According to plans, officers from the unit would be more visibly devoted to three areas of the city — New Auburn, downtown and the Hampshire Street area. On one hand, they’d be more familiar to residents there. On the other hand, they’d be able to recognize non-police issues that may lead to crime — deteriorating buildings and absentee landlords — and bring in staff from other departments to help.
Those are three of the city’s Community Development Block Grant areas that receive special funding from the federal department of Housing and Urban Development. They are also where 33 percent of the Police Department’s calls for service come from, as well as 72 percent of the Planning Department’s code compliance complaints.
“The PD is responding to calls for service in some areas, and Code Enforcement is responding to code issues,” Deputy Planning Director Eric Cousens said. “What we have found is often they are in the same buildings.”
Cousens said there have been instances where poorer tenants were having difficulty paying rent, leaving a landlord little money to make code-compliant repairs. The building deteriorates and the rent the landlord can demand decreases. In the end, criminals and drug dealers end up calling the place home.
“This program increases our collaboration so that when we have that perfect negative storm of a poorly maintained building with a landlord allowing crimes to be committed and failing to evict tenants, we can work together and complement each other,” he said.

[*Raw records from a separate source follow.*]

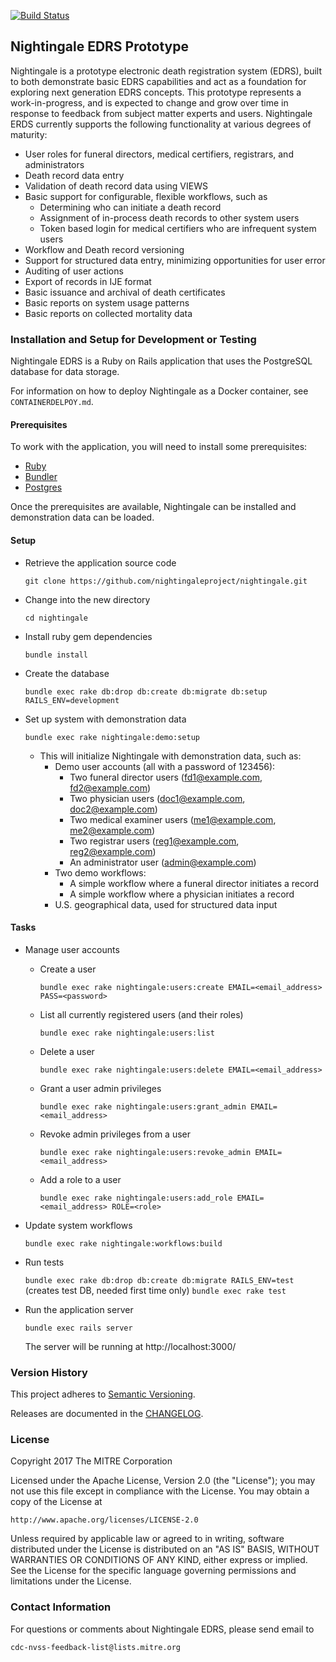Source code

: [![Build Status](https://travis-ci.org/nightingaleproject/nightingale.svg?branch=master)](https://travis-ci.org/nightingaleproject/nightingale)

## Nightingale EDRS Prototype

Nightingale is a prototype electronic death registration system (EDRS), built to both demonstrate basic EDRS capabilities and act as a foundation for exploring next generation EDRS concepts. This prototype represents a work-in-progress, and is expected to change and grow over time in response to feedback from subject matter experts and users. Nightingale ERDS currently supports the following functionality at various degrees of maturity:

* User roles for funeral directors, medical certifiers, registrars, and administrators
* Death record data entry
* Validation of death record data using VIEWS
* Basic support for configurable, flexible workflows, such as
  * Determining who can initiate a death record
  * Assignment of in-process death records to other system users
  * Token based login for medical certifiers who are infrequent system users
* Workflow and Death record versioning
* Support for structured data entry, minimizing opportunities for user error
* Auditing of user actions
* Export of records in IJE format
* Basic issuance and archival of death certificates
* Basic reports on system usage patterns
* Basic reports on collected mortality data

### Installation and Setup for Development or Testing

Nightingale EDRS is a Ruby on Rails application that uses the PostgreSQL database for data storage.

For information on how to deploy Nightingale as a Docker container, see `CONTAINERDELPOY.md`.

#### Prerequisites

To work with the application, you will need to install some prerequisites:

* [Ruby](https://www.ruby-lang.org/)
* [Bundler](http://bundler.io/)
* [Postgres](http://www.postgresql.org/)

Once the prerequisites are available, Nightingale can be installed and demonstration data can be loaded.

#### Setup

* Retrieve the application source code

    `git clone https://github.com/nightingaleproject/nightingale.git`

* Change into the new directory

    `cd nightingale`

* Install ruby gem dependencies

    `bundle install`

* Create the database

    `bundle exec rake db:drop db:create db:migrate db:setup RAILS_ENV=development`

* Set up system with demonstration data

    `bundle exec rake nightingale:demo:setup`

  * This will initialize Nightingale with demonstration data, such as:
    * Demo user accounts (all with a password of 123456):
      * Two funeral director users (fd1@example.com, fd2@example.com)
      * Two physician users (doc1@example.com, doc2@example.com)
      * Two medical examiner users (me1@example.com, me2@example.com)
      * Two registrar users (reg1@example.com, reg2@example.com)
      * An administrator user (admin@example.com)
    * Two demo workflows:
      * A simple workflow where a funeral director initiates a record
      * A simple workflow where a physician initiates a record
    * U.S. geographical data, used for structured data input

#### Tasks

* Manage user accounts

  * Create a user

      `bundle exec rake nightingale:users:create EMAIL=<email_address> PASS=<password>`

  * List all currently registered users (and their roles)

      `bundle exec rake nightingale:users:list`

  * Delete a user

      `bundle exec rake nightingale:users:delete EMAIL=<email_address>`

  * Grant a user admin privileges

      `bundle exec rake nightingale:users:grant_admin EMAIL=<email_address>`

  * Revoke admin privileges from a user

      `bundle exec rake nightingale:users:revoke_admin EMAIL=<email_address>`

  * Add a role to a user

      `bundle exec rake nightingale:users:add_role EMAIL=<email_address> ROLE=<role>`

* Update system workflows

    `bundle exec rake nightingale:workflows:build`

* Run tests

    `bundle exec rake db:drop db:create db:migrate RAILS_ENV=test` (creates test DB, needed first time only)
    `bundle exec rake test`

* Run the application server

    `bundle exec rails server`

    The server will be running at http://localhost:3000/

### Version History

This project adheres to [Semantic Versioning](http://semver.org/).

Releases are documented in the [CHANGELOG](https://github.com/nightingaleproject/nightingale/blob/master/CHANGELOG.md).

### License

Copyright 2017 The MITRE Corporation

Licensed under the Apache License, Version 2.0 (the "License"); you may not use this file except in compliance with the License. You may obtain a copy of the License at

```
http://www.apache.org/licenses/LICENSE-2.0
```

Unless required by applicable law or agreed to in writing, software distributed under the License is distributed on an "AS IS" BASIS, WITHOUT WARRANTIES OR CONDITIONS OF ANY KIND, either express or implied. See the License for the specific language governing permissions and limitations under the License.

### Contact Information

For questions or comments about Nightingale EDRS, please send email to

    cdc-nvss-feedback-list@lists.mitre.org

That could mean helping the landlord improve the building’s condition and finding better, more consistent tenants.
LaBonte suggested the effort start in the Hampshire Street area and the neighborhood surrounding Washburn Elementary School.
“Right now, it’s quasi citywide, quasi three areas,” LaBonte said. “Right now, I would not say this program has a focus. I think it’s very broad. You ought to pick one area, model it and spend your time (on it).”
Councilor Grady Burns said he has concerns about involving police in social services and housing issues.
“I don’t want this program to be a tool in which we target a community and say, ‘You are the problem. We will fix you,'” Burns said. “I am hesitant about having such a heavy police-driven presence in what is already a volatile situation. I’m not sure that will get us to where we want to be.”
The program would be funded with $83,985 from the existing Police Department budget and $61,475 from the drug forfeitures fund. A portion of the city’s block grant money could be allocated to this program in coming years, Moen said.